Lions and tigers are two big cats that rule their respective worlds. They are strikingly similar in the minds of many - and it is true that these ferocious felines have a lot in common - but there are some hugely overlooked differences between these two giants of the animal world.
Scientifically, both carnivorous cats belong to the genus 'Panthera', though obviously they're different species. They have distinct differences in appearance: lions have manes and tigers have stripes. However, there are more subtle differences as well. Tigers are notably larger, with the average male tiger weighing around 268kg (580 pounds) and the average male lion ranging from 1.13m - 1.51m (3.75ft - 4.95ft). Height-wise, however, the animals are both around 1.83m (6 feet) though the lion ever-so-slightly wins this contest.
These voracious carnivores have somewhat similar diets, though different hunting habits and mannerisms. Though tigers are in general more agile and aggressive, while lions are considered lazier, lions are significantly faster. Africa's king of the savannah clocks in at a whopping 94.95km/hour (59 miles/hour), whereas tigers stick to a still-impressive 60km/hour (37 miles/hour).
Both often hunt at night, but while lions are happy to scavenge the hard-earned kills of leopards, cheetahs, wild dogs, or hyenas, tigers are too proud for that, and will only eat what they have killed themselves. Older tigers sometimes depend on pack members for help. Unsurprisingly, they're both at the top of their respective food chains, and their size and ferocity makes them each the apex predators in their world.
But then again, this is another widely overlooked difference - lions and tigers each reign over different regions of the world. While they're often placed next to each other in zoos, and both fond of grassland habitats, lions are located principally in Africa. Tigers, however, roam Eastern and South-eastern Asia, and are more apt to live in jungles.
While both do live in groups, lions are considered much more sociable, living in large groups known as a pride. Female lions hunt together as a group and bring the food back to share with the rest of the pride, whereas tigers tend to go at it alone and prefer to hunt as well as live solo.
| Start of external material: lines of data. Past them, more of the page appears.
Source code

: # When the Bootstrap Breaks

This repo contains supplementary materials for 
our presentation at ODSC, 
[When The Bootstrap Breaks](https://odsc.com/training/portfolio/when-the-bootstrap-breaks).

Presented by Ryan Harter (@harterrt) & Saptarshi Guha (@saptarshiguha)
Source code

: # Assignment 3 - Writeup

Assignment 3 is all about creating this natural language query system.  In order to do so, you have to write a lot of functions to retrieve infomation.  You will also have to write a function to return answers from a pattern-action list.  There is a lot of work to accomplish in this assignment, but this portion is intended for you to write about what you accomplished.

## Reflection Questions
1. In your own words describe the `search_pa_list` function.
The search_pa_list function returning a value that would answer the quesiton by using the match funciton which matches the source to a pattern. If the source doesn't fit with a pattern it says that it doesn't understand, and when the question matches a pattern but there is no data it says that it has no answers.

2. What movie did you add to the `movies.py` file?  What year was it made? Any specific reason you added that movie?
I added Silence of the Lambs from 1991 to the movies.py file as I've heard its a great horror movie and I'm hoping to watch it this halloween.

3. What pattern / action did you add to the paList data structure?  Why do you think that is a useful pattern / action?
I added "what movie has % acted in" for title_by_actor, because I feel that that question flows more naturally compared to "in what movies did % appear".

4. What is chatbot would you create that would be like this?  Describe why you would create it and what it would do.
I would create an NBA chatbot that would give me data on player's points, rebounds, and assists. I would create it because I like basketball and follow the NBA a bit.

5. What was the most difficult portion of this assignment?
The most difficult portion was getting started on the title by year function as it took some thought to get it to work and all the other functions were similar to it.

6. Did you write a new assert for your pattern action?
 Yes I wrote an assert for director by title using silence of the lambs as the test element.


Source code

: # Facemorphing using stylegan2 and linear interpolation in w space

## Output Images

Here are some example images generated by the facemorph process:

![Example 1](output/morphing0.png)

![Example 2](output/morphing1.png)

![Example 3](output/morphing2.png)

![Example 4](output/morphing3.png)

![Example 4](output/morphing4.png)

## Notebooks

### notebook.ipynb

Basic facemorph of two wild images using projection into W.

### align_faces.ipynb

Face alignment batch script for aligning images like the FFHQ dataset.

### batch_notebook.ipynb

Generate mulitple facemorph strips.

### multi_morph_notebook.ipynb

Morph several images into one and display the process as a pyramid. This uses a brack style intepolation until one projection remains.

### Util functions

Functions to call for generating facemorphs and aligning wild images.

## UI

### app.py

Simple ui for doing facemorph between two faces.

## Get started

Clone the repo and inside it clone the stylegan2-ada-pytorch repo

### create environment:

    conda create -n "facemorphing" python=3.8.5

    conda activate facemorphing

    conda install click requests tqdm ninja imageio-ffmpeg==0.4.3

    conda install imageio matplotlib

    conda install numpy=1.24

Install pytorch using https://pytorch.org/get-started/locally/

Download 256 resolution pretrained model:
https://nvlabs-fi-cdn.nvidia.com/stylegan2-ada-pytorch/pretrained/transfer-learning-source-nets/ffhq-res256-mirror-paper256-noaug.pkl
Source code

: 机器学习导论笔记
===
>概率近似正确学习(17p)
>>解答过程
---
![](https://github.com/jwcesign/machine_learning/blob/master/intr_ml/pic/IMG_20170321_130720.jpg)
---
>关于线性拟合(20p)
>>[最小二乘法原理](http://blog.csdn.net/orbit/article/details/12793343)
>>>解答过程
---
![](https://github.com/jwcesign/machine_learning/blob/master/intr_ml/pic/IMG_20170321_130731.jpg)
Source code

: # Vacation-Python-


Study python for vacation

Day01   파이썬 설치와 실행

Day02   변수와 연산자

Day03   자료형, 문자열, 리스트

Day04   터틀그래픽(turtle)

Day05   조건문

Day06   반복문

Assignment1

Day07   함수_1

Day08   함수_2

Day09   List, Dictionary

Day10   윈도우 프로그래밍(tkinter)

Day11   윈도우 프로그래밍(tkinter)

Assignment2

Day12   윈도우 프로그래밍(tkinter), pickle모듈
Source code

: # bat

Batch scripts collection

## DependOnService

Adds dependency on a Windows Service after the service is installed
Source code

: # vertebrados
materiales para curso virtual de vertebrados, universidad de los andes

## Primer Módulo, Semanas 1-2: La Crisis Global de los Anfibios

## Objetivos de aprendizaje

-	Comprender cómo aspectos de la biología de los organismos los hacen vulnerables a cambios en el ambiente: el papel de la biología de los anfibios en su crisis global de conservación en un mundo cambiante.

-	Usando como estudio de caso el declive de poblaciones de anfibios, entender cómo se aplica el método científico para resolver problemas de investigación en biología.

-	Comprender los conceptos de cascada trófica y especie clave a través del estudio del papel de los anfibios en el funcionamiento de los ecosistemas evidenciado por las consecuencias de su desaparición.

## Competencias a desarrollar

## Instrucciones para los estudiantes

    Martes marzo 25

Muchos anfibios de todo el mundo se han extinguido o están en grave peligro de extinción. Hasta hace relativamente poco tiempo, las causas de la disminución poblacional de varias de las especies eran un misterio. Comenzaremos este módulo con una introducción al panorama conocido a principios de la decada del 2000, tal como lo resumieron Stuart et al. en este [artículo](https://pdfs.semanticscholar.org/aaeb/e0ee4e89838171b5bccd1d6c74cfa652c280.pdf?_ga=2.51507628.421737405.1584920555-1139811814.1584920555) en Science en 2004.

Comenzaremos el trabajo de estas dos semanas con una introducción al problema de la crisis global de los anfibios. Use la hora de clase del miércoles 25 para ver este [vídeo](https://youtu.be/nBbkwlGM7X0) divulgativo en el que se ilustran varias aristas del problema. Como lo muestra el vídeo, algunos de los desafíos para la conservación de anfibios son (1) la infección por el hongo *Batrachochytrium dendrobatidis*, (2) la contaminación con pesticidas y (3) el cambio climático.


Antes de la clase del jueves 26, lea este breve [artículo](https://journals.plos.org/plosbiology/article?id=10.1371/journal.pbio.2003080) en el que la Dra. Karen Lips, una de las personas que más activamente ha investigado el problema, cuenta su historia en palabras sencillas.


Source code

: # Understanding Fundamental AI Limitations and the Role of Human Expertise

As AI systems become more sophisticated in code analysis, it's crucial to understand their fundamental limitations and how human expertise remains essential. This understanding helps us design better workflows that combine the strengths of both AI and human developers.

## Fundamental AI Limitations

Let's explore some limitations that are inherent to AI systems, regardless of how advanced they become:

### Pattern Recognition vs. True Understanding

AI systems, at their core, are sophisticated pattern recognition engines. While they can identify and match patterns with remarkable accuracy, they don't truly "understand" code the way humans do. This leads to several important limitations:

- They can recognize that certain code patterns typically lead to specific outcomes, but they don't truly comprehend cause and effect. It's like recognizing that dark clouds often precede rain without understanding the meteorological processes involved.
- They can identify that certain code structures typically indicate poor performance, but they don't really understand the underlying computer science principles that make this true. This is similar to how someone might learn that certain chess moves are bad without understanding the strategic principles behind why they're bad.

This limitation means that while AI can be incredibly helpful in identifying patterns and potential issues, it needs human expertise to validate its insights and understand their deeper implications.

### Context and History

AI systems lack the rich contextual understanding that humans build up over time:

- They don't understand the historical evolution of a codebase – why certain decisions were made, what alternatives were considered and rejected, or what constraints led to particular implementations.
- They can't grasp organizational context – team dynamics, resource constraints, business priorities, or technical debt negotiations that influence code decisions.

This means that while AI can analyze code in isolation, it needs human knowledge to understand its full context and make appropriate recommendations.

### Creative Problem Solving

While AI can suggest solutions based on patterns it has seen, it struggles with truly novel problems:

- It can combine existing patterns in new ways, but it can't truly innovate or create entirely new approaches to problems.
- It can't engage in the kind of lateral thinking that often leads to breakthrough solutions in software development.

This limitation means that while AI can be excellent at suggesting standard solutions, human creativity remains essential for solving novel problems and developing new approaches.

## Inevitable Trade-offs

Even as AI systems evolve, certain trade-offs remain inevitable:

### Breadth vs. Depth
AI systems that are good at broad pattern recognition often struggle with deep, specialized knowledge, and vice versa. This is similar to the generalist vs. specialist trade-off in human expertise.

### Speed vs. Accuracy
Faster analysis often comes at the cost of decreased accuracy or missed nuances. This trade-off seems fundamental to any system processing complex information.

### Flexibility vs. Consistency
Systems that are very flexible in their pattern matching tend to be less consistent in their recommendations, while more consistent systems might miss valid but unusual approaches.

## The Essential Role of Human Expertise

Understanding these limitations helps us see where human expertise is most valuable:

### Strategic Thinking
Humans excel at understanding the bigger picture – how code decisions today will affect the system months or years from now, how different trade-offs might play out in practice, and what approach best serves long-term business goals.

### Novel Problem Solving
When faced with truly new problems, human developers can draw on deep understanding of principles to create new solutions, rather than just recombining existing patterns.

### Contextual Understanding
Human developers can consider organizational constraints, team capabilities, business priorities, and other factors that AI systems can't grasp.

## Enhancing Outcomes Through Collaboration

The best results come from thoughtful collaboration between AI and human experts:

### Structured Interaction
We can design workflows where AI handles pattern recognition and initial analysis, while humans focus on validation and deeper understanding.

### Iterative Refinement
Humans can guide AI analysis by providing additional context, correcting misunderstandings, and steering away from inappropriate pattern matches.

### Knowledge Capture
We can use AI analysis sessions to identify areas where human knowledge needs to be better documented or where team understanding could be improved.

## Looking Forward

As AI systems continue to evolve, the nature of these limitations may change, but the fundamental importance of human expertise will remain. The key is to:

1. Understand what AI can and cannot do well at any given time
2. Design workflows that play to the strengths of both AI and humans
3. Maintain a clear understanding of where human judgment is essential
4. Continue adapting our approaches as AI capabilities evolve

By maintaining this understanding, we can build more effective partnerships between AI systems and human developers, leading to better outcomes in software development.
While comparing these two similar yet different cats; many have often pondered the hypothetical question of which would win in a fight - the lion or the tiger. An interesting but little-known fact is that the Ancient Romans would pit these two gargantuan against each other. In the Coliseum, the home of the gladiators, these two giants faced off, and drawings suggest the tiger was usually victorious. This is corroborated by what happened in 2011 at the Ankara Zoo in Turkey: a tiger found a gap in the fence and made its way into the neighbouring lion enclosure, killing a lion it encountered with one fatal swipe.
While the tiger might win in a fight, the lion looks as if it's slightly winning in the wild. A final and depressing similarity between these two titans is that they're both somewhat in trouble. While the conservation status of lions is "near threatened," Tigers are outright endangered, hinting at an uncertain end for both of nature's famous cat kings.